■ **WORK INSTRUCTIONS**
For the copy, please give all of the data again exactly and leave the pictures out.

■ **RECORDS FOR THE EXERCISE**
*** Begin section ***

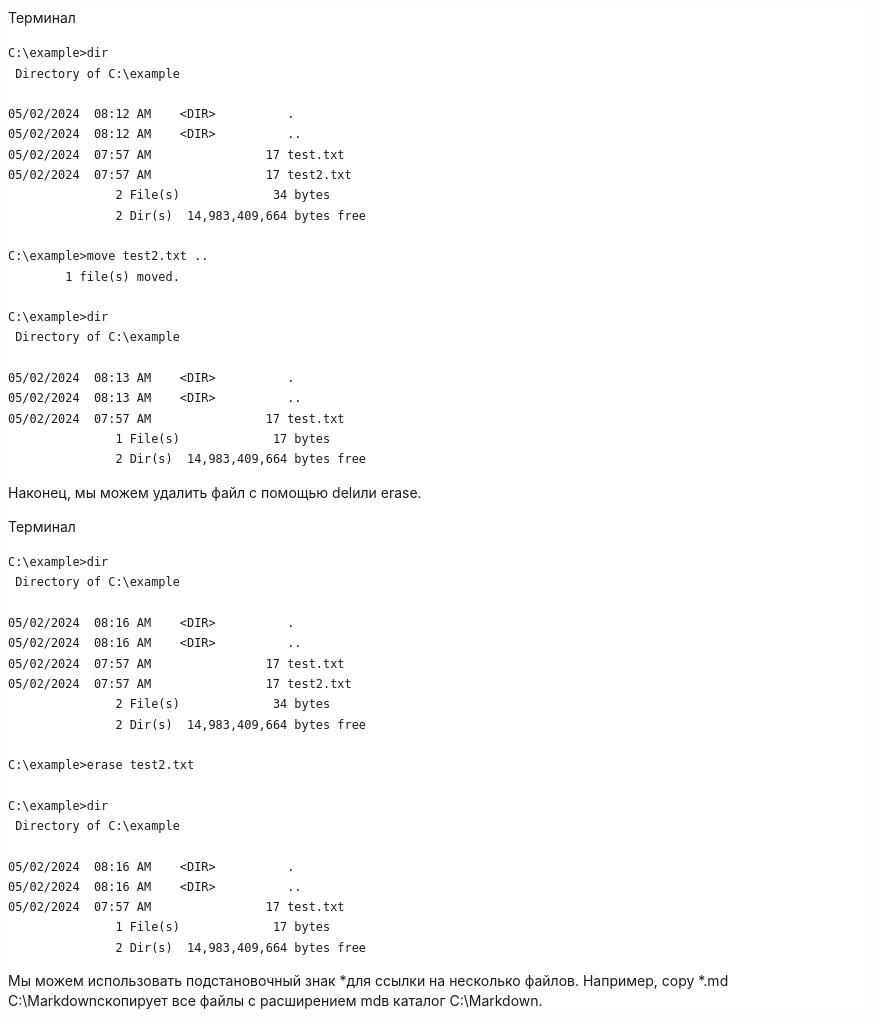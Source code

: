 Терминал
```commandline
C:\example>dir
 Directory of C:\example

05/02/2024  08:12 AM    <DIR>          .
05/02/2024  08:12 AM    <DIR>          ..
05/02/2024  07:57 AM                17 test.txt
05/02/2024  07:57 AM                17 test2.txt
               2 File(s)             34 bytes
               2 Dir(s)  14,983,409,664 bytes free

C:\example>move test2.txt .. 
        1 file(s) moved. 

C:\example>dir 
 Directory of C:\example

05/02/2024  08:13 AM    <DIR>          .
05/02/2024  08:13 AM    <DIR>          ..
05/02/2024  07:57 AM                17 test.txt
               1 File(s)             17 bytes
               2 Dir(s)  14,983,409,664 bytes free
```
Наконец, мы можем удалить файл с помощью delили erase.

Терминал
```commandline
C:\example>dir
 Directory of C:\example

05/02/2024  08:16 AM    <DIR>          .
05/02/2024  08:16 AM    <DIR>          ..
05/02/2024  07:57 AM                17 test.txt
05/02/2024  07:57 AM                17 test2.txt
               2 File(s)             34 bytes
               2 Dir(s)  14,983,409,664 bytes free

C:\example>erase test2.txt

C:\example>dir 
 Directory of C:\example

05/02/2024  08:16 AM    <DIR>          .
05/02/2024  08:16 AM    <DIR>          ..
05/02/2024  07:57 AM                17 test.txt
               1 File(s)             17 bytes
               2 Dir(s)  14,983,409,664 bytes free
```
Мы можем использовать подстановочный знак *для ссылки на несколько файлов. Например, copy *.md C:\Markdownскопирует 
все файлы с расширением mdв каталог C:\Markdown.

*** End section ***

■ **TASK SOLUTION**
Source code

: Терминал
```commandline
C:\example>dir
 Directory of C:\example

05/02/2024  08:12 AM    <DIR>          .
05/02/2024  08:12 AM    <DIR>          ..
05/02/2024  07:57 AM                17 test.txt
05/02/2024  07:57 AM                17 test2.txt
               2 File(s)             34 bytes
               2 Dir(s)  14,983,409,664 bytes free

C:\example>move test2.txt .. 
        1 file(s) moved. 

C:\example>dir 
 Directory of C:\example

05/02/2024  08:13 AM    <DIR>          .
05/02/2024  08:13 AM    <DIR>          ..
05/02/2024  07:57 AM                17 test.txt
               1 File(s)             17 bytes
               2 Dir(s)  14,983,409,664 bytes free
```
Наконец, мы можем удалить файл с помощью delили erase.

Терминал
```commandline
C:\example>dir
 Directory of C:\example

05/02/2024  08:16 AM    <DIR>          .
05/02/2024  08:16 AM    <DIR>          ..
05/02/2024  07:57 AM                17 test.txt
05/02/2024  07:57 AM                17 test2.txt
               2 File(s)             34 bytes
               2 Dir(s)  14,983,409,664 bytes free

C:\example>erase test2.txt

C:\example>dir 
 Directory of C:\example

05/02/2024  08:16 AM    <DIR>          .
05/02/2024  08:16 AM    <DIR>          ..
05/02/2024  07:57 AM                17 test.txt
               1 File(s)             17 bytes
               2 Dir(s)  14,983,409,664 bytes free
```
Мы можем использовать подстановочный знак *для ссылки на несколько файлов. Например, copy *.md C:\Markdownскопирует 
все файлы с расширением mdв каталог C:\Markdown.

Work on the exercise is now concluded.